> **HOW TO COMPLETE THIS TASK**:
Some entries follow. Reproduce exactly the lines starting at the one with "use all options" and stopping after the one with "dart run loc_checker --verbose --generate-arb --custom-ui".

> **EXTRACTED DATA**:
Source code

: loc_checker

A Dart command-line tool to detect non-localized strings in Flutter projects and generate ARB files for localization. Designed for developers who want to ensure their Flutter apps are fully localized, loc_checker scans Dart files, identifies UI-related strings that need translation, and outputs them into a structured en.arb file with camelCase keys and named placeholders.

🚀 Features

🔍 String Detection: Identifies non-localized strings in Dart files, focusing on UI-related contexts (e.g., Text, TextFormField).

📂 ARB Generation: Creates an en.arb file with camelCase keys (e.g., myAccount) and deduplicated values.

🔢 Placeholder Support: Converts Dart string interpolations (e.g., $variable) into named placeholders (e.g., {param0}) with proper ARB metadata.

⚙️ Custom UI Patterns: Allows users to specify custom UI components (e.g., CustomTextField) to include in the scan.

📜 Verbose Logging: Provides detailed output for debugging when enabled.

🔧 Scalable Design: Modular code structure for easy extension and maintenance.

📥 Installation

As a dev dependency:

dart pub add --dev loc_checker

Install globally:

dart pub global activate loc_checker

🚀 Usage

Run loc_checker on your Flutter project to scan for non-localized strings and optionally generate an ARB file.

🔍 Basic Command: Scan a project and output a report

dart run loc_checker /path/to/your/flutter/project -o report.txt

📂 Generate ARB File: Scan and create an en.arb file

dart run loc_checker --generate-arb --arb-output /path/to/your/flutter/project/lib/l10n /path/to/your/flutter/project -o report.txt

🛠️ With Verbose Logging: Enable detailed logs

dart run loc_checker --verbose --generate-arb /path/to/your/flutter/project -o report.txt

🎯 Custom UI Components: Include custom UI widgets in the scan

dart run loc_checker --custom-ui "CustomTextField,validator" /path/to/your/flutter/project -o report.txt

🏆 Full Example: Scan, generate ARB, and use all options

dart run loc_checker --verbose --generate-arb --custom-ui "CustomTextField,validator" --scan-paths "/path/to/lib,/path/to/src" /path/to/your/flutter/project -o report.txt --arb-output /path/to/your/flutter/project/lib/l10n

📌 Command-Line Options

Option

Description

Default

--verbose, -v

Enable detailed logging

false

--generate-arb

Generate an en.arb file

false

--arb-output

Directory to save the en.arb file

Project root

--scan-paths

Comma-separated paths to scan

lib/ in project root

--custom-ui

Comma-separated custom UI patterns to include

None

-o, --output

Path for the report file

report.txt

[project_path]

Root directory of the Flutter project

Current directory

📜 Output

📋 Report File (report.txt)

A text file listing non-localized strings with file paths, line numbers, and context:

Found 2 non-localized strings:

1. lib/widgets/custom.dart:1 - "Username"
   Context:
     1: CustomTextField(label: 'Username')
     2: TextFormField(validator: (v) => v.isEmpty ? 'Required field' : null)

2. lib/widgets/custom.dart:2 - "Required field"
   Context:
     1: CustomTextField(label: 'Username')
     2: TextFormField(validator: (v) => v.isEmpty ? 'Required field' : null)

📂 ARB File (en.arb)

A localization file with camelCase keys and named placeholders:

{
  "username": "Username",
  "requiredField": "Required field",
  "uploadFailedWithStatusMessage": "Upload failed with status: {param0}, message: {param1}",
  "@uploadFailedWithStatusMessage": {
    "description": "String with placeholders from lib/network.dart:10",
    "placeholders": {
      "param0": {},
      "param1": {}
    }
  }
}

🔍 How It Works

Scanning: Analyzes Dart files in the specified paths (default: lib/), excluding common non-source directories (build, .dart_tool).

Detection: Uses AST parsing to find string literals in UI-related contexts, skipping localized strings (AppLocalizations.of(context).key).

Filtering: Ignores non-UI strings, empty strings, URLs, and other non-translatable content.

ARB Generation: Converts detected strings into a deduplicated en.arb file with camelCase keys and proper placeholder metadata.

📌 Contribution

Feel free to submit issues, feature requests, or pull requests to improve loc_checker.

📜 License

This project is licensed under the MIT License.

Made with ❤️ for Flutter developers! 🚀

> **WORKED SOLUTION**:
🏆 Full Example: Scan, generate ARB, and use all options

dart run loc_checker --verbose --generate-arb --custom-ui "CustomTextField,validator" --scan-paths "/path/to/lib,/path/to/src" /path/to/your/flutter/project -o report.txt --arb-output /path/to/your/flutter/project/lib/l10n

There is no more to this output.